The U. S. District Court for the Southern District of Illinois has joined the crowd, holding that a case filed on February 17, 2005 was not subject to the Class Action Fairness Act of 2005. The plaintiffs asserted state law claims on behalf of a putative class consisting of purchasers of mini-blinds in this case filed in Madison County, Illinois state court, an infamous “judicial hellhole” according to the U. S. Chamber of Commerce, on the day on which CAFA was passed by the House and the day before President Bush signed the Act. The defendants removed the case to federal court on April 20th, citing bankruptcy jurisdiction and arguing diversity jurisdiction under CAFA. The plaintiffs filed their timely motion to remand on May 20th.
U. S. Chief District Judge G. Patrick Murphy initially found that the defendant, as the party invoking federal jurisdiction, had the burden to prove that the removal was proper “by competent evidence.” Chief Judge Murphy then found that there was no basis to remove the case under federal bankruptcy jurisdiction, utilizing a permissive abstention analysis in which he determined that the bankruptcy issues did not predominate over the state law issues.

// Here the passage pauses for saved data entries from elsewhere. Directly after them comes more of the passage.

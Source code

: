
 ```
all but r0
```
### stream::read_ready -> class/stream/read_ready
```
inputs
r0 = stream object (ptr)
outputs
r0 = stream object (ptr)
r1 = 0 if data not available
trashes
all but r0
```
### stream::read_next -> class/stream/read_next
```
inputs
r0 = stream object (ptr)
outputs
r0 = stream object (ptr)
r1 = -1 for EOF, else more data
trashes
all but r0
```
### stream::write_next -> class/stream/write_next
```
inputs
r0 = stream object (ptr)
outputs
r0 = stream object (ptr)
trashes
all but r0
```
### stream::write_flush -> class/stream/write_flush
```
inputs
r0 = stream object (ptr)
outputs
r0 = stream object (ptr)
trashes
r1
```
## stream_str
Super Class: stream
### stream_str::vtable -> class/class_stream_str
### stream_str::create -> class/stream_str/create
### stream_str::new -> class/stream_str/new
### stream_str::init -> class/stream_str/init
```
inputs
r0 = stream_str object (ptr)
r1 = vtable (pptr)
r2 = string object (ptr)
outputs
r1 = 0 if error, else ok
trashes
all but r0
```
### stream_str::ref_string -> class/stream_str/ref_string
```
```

Addressing the CAFA removal grounds, the court held that since the case was filed on February 17, 2005, CAFA was inapplicable as it only applied to cases “commenced” on or after February 18th. In that regard, the court cited and quoted with approval two Seventh Circuit decisions in Knudsen v. Liberty Mutual Ins. Co., 411 F.3d 805 (7th Cir. 2005) (see CAFA Law Blog summary posted on September 3, 2005) and Schorsch v. Hewlett-Packard Company, 415 F.3d 748 (7th Cir. 2005) (see CAFA Law Blog summary posted on September 4, 2005). The court accordingly granted the plaintiffs’ motion to remand.
Interestingly, the court also noted that the removal would have failed anyway, since the removing defendant had not properly identified the residence of each plaintiff, and that allegations of residence made “on information and belief” were insufficient to invoke federal jurisdiction. The court also found that the plaintiffs were entitled to recover their attorney’s fees and costs incurred in pursuing their remand motion, and instructed the plaintiffs to file their affidavit setting out their fees and costs by a date certain.